> [Goal of the exercise]: Please copy every line from the following entries in which the word "obtenemos" appears.

Saved entries:
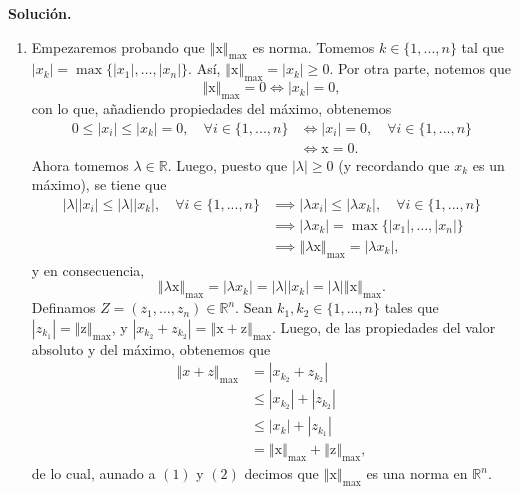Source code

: \documentclass[12pt]{article}
\newcommand{\abs}[1]{\left\vert#1\right\vert}
\newcommand{\norm}[1]{\left\Vert#1\right\Vert}
\newcommand{\R}{\mathbb R}
\newcommand{\x}{\mathrm x}
\newcommand{\z}{\mathrm z}
\begin{document}
\begin{enumerate}
\textbf{Solución.}
\begin{enumerate}[(1)]
    \item Empezaremos probando que $\norm{\x}_{\max}$ es norma. Tomemos $k \in \{1,...,n\}$ tal que \\
    $\abs{x_k}=\max\{\abs{x_1},\ldots,\abs{x_n}\}$. Así, $\norm{\x}_{\max}=\abs{x_k} \geq 0$. Por otra parte, notemos que
    \begin{equation*}
        \norm{\x}_{\max}=0 \iff \abs{x_k}=0,
    \end{equation*}
    con lo que, añadiendo propiedades del máximo, obtenemos
    \begin{align*}
            0 \leq \abs{x_i} \leq \abs{x_k} = 0, \quad \forall i\in \{1,...,n\} &\iff \abs{x_i}=0, \quad \forall i \in \{1,...,n\} \\
            &\iff \x = 0. \tag{1}
    \end{align*}
    Ahora tomemos $\lambda \in \R$. Luego, puesto que $\abs{\lambda} \geq 0$ (y recordando que $x_k$ es un máximo), se tiene que
    \begin{align*}
        \abs{\lambda}\abs{x_i} \leq \abs{\lambda}\abs{x_k}, \quad \forall i\in \{1,...,n\} &\implies \abs{\lambda x_i} \leq \abs{\lambda x_k}, \quad \forall i\in \{1,...,n\} \\
        &\implies \abs{\lambda x_k}=\max\{\abs{x_1},\ldots,\abs{x_n}\} \\
        &\implies \norm{\lambda \x}_{\max}=\abs{\lambda x_k},
    \end{align*}
    y en consecuencia,
    \[
    \norm{\lambda \x}_{\max}=\abs{\lambda x_k}=\abs{\lambda}\abs{x_k}=\abs{\lambda}\norm{\x}_{\max}. \tag{2}
    \]
    Definamos $Z=(z_1,\ldots,z_n) \in \R^n$. Sean $k_1,k_2\in \{1,...,n\}$ tales que $\abs{z_{k_1}}=\norm{\z}_{\max}$, y $\abs{x_{k_2}+z_{k_2}}=\norm{\x+\z}_{\max}$. Luego, de las propiedades del
    valor absoluto y del máximo, obtenemos que
    \begin{align*}
        \norm{x+z}_{\max} &= \abs{x_{k_2}+z_{k_2}} \\
        &\leq \abs{x_{k_2}} + \abs{z_{k_2}} \\
        &\leq \abs{x_k} + \abs{z_{k_1}} \\
        &= \norm{\x}_{\max} + \norm{\z}_{\max},
    \end{align*}
    de lo cual,  aunado a $(1)$ y $(2)$ decimos que $\norm{\x}_{\max}$ es una norma en $\R^n$.
    

\end{enumerate}
\end{enumerate}
\end{document}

> [Task result]:
    con lo que, añadiendo propiedades del máximo, obtenemos
    valor absoluto y del máximo, obtenemos que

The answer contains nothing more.